Murió Pepe Mujica, pero no su legado: la izquierda pierde a uno de sus gigantes

José “Pepe” Mujica, expresidente de Uruguay, referente internacional del pensamiento progresista y símbolo de una izquierda ética, combativa y en resistencia, falleció este martes a los 89 años en Montevideo, tras una larga batalla contra el cáncer de esófago. Su muerte representa una pérdida irreparable para América Latina, pero su vida deja un legado que sigue interpelando a quienes aún creen en la política como herramienta de transformación social.

Mujica fue mucho más que un jefe de Estado: fue un militante integral, un hombre formado en la lucha insurgente, endurecido por la cárcel y reivindicado por el pueblo.

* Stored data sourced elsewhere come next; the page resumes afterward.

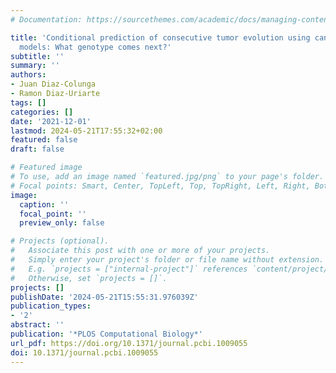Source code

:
```yaml
---
# Documentation: https://sourcethemes.com/academic/docs/managing-content/

title: 'Conditional prediction of consecutive tumor evolution using cancer progression
  models: What genotype comes next?'
subtitle: ''
summary: ''
authors:
- Juan Diaz-Colunga
- Ramon Diaz-Uriarte
tags: []
categories: []
date: '2021-12-01'
lastmod: 2024-05-21T17:55:32+02:00
featured: false
draft: false

# Featured image
# To use, add an image named `featured.jpg/png` to your page's folder.
# Focal points: Smart, Center, TopLeft, Top, TopRight, Left, Right, BottomLeft, Bottom, BottomRight.
image:
  caption: ''
  focal_point: ''
  preview_only: false

# Projects (optional).
#   Associate this post with one or more of your projects.
#   Simply enter your project's folder or file name without extension.
#   E.g. `projects = ["internal-project"]` references `content/project/deep-learning/index.md`.
#   Otherwise, set `projects = []`.
projects: []
publishDate: '2024-05-21T15:55:31.976039Z'
publication_types:
- '2'
abstract: ''
publication: '*PLOS Computational Biology*'
url_pdf: https://doi.org/10.1371/journal.pcbi.1009055
doi: 10.1371/journal.pcbi.1009055
---
```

Su paso por la guerrilla tupamara en los años sesenta lo llevó a enfrentar cara a cara la represión de la dictadura militar uruguaya, que lo encerró durante casi 15 años, muchos de ellos en condiciones de aislamiento extremo. “Fui preso, pero nunca esclavo”, diría después.

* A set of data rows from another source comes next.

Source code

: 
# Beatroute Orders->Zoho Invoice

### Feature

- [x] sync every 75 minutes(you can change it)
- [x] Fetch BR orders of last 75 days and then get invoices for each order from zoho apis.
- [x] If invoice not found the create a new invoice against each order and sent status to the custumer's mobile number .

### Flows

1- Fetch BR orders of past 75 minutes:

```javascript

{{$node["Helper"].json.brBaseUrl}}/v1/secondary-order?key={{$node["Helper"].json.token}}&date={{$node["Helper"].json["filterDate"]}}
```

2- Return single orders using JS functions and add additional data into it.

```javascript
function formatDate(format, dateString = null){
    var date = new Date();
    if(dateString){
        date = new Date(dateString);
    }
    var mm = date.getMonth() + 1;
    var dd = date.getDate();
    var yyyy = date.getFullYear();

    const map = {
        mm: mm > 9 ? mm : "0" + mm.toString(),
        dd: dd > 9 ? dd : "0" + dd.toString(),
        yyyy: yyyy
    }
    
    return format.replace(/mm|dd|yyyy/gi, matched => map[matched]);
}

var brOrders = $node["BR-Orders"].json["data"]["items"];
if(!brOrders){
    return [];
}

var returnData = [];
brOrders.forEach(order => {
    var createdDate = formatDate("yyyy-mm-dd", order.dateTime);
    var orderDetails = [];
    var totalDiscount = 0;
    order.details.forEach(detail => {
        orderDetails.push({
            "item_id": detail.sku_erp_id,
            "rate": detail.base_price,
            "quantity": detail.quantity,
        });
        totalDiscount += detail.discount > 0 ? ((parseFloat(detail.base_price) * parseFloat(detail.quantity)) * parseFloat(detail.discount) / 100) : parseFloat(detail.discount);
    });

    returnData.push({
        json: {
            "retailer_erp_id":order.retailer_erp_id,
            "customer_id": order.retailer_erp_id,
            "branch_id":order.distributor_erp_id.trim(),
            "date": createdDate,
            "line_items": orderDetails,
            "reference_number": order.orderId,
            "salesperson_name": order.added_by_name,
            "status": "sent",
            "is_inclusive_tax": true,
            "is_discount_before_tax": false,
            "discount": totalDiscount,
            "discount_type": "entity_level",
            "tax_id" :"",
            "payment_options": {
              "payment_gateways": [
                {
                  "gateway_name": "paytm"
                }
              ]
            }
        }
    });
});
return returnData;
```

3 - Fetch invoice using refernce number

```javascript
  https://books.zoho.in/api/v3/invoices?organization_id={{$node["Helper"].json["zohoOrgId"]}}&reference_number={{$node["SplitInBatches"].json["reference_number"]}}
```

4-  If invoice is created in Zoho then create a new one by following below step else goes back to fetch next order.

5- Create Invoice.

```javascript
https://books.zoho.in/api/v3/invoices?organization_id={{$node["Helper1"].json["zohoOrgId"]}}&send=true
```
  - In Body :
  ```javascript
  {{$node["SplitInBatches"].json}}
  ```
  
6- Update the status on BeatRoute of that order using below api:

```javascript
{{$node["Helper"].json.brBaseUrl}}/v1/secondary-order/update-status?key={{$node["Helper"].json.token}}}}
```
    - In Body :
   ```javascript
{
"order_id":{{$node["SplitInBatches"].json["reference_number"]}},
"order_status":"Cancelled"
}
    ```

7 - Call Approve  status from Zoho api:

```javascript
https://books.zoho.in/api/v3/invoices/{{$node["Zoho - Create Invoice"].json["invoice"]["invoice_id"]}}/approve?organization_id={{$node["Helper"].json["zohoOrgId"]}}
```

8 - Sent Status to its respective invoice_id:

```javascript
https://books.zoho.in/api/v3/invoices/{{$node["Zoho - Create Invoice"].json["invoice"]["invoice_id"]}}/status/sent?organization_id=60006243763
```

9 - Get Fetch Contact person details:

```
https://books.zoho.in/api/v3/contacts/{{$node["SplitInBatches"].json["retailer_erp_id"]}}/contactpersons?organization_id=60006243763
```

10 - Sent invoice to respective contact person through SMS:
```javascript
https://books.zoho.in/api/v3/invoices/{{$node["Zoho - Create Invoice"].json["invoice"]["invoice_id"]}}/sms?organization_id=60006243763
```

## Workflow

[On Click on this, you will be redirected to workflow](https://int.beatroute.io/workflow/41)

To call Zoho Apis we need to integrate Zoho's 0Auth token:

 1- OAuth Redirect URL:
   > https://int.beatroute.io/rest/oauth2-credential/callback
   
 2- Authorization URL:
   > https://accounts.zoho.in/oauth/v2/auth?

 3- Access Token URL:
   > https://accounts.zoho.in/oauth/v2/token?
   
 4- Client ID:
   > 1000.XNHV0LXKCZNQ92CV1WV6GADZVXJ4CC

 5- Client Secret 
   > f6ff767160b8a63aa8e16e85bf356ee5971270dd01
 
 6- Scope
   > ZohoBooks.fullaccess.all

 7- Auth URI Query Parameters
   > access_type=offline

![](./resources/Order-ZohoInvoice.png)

Cuando recuperó la libertad con el retorno de la democracia, no optó por el retiro ni por la comodidad del resentimiento, sino por continuar la batalla desde las instituciones. Su tránsito de combatiente clandestino a presidente democrático fue una de las transformaciones más poderosas de la izquierda latinoamericana moderna: una izquierda que no olvida, pero que aprende, que no renuncia a sus principios, pero que sabe gobernar con humildad.

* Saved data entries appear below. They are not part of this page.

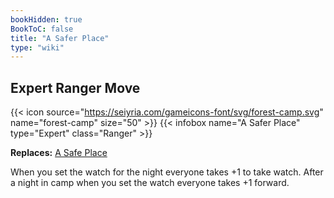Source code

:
 ```yaml
---
bookHidden: true
BookToC: false
title: "A Safer Place"
type: "wiki"
---
```

## Expert Ranger Move
{{< icon source="https://seiyria.com/gameicons-font/svg/forest-camp.svg" name="forest-camp" size="50" >}}
{{< infobox name="A Safer Place" type="Expert" class="Ranger" >}}

**Replaces:** [A Safe Place](/a-safe-place/)

When you set the watch for the night everyone takes +1 to take watch. After a night in camp when you set the watch everyone takes +1 forward.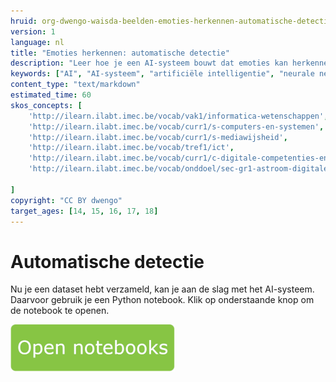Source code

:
 ```yaml
---
hruid: org-dwengo-waisda-beelden-emoties-herkennen-automatische-detectie
version: 1
language: nl
title: "Emoties herkennen: automatische detectie"
description: "Leer hoe je een AI-systeem bouwt dat emoties kan herkennen."
keywords: ["AI", "AI-systeem", "artificiële intelligentie", "neurale netwerken", "classificatie", "beelden", "emoties"]
content_type: "text/markdown"
estimated_time: 60
skos_concepts: [
    'http://ilearn.ilabt.imec.be/vocab/vak1/informatica-wetenschappen', 
    'http://ilearn.ilabt.imec.be/vocab/curr1/s-computers-en-systemen',
    'http://ilearn.ilabt.imec.be/vocab/curr1/s-mediawijsheid',
    'http://ilearn.ilabt.imec.be/vocab/tref1/ict',
    'http://ilearn.ilabt.imec.be/vocab/curr1/c-digitale-competenties-en-mediawijsheid',
    'http://ilearn.ilabt.imec.be/vocab/onddoel/sec-gr1-astroom-digitale-competenties-en-mediawijsheid-4.5',

]
copyright: "CC BY dwengo"
target_ages: [14, 15, 16, 17, 18]
---
```


# Automatische detectie

Nu je een dataset hebt verzameld, kan je aan de slag met het AI-systeem. Daarvoor gebruik je een Python notebook. Klik op onderstaande knop om de notebook te openen.

[![](content/Knop.png "Button")](https://kiks.ilabt.imec.be/hub/tmplogin?id=waisda_beelden_emoties "Basic")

Su gobierno (2010-2015) no solo consolidó avances sociales —como la legalización del aborto, el matrimonio igualitario o la regulación del cannabis—, también encarnó una ética de lo público profundamente subversiva: vivir con lo mínimo, rechazar los privilegios del poder, y hablar siempre desde la entraña del pueblo. Rechazó los autos oficiales, vivió en su modesta “chacra” con su compañera Lucía Topolansky, y donó casi todo su salario como presidente. Para él, la austeridad no era una pose: era una forma de coherencia revolucionaria.

En un continente donde tantos líderes han sucumbido al culto a la personalidad o a los pactos con los poderes económicos, Mujica fue un testimonio vivo de que sí es posible ejercer el poder sin perder el alma. Su autoridad moral era tal que, incluso sin quererlo, se convirtió en faro de jóvenes militancias, universidades, organizaciones sociales y movimientos que buscan una izquierda con vocación ética, crítica y transformadora.

Mujica no fue un dogmático. Defendió su derecho a disentir, incluso dentro del campo popular. Criticó la deriva autoritaria de algunos gobiernos autodenominados progresistas, se opuso al populismo vacío y abogó siempre por una política con valores, donde “el poder no se come” y donde gobernar es un servicio, no una conquista.

“Los únicos derrotados son los que bajan los brazos”, solía decir.

Hoy se va uno de los últimos grandes cuadros de la izquierda latinoamericana forjada en la cárcel, en la tierra, en la calle. Una izquierda que no nació en las cúpulas ni en los foros internacionales, sino en la lucha concreta por los derechos del pueblo.